# MATERIAL PROVIDED
[Start of section]

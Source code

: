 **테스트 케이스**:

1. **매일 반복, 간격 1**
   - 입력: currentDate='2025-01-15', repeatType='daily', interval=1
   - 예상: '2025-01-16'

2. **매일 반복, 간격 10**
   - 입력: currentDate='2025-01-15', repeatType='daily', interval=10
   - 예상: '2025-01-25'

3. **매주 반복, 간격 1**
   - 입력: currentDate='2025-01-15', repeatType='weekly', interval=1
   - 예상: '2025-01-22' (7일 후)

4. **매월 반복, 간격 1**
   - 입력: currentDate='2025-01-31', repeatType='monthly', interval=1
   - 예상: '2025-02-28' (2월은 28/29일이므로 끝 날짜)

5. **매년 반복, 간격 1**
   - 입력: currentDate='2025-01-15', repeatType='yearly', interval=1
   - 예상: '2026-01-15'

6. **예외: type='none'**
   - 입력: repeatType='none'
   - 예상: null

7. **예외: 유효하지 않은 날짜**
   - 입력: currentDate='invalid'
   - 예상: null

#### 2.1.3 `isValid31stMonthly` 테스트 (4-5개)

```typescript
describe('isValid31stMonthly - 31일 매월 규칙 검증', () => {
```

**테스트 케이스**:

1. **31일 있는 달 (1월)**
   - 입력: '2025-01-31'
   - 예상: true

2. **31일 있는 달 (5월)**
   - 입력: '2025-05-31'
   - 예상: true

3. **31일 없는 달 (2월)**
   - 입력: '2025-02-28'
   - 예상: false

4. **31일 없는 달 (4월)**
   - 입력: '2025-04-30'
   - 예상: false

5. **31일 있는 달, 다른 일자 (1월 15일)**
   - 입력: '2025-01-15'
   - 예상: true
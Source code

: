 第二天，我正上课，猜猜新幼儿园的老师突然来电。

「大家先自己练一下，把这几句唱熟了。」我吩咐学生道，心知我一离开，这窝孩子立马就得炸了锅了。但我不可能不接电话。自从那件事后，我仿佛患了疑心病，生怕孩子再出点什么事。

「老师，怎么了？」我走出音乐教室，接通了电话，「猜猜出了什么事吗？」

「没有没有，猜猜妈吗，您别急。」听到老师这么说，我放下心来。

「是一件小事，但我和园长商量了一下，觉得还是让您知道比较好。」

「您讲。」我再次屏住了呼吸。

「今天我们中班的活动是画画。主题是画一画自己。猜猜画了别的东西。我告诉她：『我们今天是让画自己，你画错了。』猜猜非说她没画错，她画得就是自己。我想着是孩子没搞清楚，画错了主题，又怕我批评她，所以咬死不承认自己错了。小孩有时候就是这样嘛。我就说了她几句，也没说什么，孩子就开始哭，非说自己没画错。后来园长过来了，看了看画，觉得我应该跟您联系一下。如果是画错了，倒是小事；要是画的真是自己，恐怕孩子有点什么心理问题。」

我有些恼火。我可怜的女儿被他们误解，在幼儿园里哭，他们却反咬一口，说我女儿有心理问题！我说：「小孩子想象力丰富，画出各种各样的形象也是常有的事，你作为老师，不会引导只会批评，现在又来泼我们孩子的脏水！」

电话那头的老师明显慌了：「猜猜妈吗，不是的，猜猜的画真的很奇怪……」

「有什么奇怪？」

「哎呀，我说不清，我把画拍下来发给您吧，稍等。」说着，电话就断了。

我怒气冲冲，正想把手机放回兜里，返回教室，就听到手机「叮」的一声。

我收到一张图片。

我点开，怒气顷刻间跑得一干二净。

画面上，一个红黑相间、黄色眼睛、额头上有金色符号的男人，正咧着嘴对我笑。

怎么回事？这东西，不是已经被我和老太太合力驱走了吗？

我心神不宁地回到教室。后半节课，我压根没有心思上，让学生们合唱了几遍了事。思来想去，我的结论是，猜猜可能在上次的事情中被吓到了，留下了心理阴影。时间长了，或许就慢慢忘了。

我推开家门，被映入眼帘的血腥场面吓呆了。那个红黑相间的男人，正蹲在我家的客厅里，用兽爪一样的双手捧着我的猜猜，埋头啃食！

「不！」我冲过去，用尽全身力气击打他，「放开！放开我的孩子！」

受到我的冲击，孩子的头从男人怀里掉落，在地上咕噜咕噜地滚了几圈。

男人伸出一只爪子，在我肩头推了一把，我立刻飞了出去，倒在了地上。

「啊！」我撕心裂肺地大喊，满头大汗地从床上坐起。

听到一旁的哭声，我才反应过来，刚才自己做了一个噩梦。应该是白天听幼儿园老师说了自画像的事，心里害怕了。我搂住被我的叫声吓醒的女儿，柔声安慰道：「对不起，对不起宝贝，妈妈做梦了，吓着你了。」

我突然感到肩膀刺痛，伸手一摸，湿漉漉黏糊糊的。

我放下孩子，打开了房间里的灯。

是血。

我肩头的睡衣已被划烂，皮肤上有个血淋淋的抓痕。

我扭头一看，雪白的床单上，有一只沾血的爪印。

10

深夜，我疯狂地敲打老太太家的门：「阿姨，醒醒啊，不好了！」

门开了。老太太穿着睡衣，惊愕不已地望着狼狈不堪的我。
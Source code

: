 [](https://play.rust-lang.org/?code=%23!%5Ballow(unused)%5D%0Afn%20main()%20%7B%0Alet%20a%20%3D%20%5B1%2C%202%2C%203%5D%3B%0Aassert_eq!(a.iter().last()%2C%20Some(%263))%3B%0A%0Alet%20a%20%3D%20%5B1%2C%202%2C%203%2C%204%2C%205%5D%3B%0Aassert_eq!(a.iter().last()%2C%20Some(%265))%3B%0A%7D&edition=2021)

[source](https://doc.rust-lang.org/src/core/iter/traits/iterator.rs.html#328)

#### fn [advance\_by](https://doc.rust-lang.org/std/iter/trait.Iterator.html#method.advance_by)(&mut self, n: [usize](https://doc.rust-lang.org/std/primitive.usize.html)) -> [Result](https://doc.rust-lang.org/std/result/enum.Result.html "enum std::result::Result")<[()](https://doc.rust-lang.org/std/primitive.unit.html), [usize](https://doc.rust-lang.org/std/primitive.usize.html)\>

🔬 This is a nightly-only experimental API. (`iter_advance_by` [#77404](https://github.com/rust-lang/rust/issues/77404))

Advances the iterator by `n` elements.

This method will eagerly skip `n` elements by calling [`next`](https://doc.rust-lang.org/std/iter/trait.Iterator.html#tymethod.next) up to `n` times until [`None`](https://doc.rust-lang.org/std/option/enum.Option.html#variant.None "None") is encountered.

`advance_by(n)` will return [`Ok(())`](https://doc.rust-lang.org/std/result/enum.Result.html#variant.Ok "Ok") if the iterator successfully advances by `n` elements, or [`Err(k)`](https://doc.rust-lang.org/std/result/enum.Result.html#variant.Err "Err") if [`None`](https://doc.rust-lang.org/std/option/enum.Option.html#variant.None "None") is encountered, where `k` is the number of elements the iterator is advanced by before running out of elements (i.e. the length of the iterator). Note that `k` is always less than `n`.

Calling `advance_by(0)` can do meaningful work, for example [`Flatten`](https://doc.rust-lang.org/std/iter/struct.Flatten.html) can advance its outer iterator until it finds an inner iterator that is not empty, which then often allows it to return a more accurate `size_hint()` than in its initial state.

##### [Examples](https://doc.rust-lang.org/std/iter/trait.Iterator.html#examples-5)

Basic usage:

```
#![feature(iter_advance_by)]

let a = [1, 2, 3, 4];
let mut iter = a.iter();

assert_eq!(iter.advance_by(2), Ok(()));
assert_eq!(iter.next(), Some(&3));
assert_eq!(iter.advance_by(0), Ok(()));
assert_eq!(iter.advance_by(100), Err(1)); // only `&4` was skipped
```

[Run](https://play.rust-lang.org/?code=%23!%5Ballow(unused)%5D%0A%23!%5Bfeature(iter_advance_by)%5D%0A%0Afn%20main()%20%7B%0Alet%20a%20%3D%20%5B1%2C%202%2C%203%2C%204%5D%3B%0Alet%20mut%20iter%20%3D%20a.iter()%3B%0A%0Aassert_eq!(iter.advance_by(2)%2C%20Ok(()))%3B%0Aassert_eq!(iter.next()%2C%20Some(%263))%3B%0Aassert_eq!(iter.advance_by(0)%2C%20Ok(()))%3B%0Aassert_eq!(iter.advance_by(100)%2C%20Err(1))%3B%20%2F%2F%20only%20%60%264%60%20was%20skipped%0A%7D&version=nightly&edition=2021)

[End of section]

# EXERCISE
Return only the number of lines above that include the word "edition".

# TASK RESPONSE
2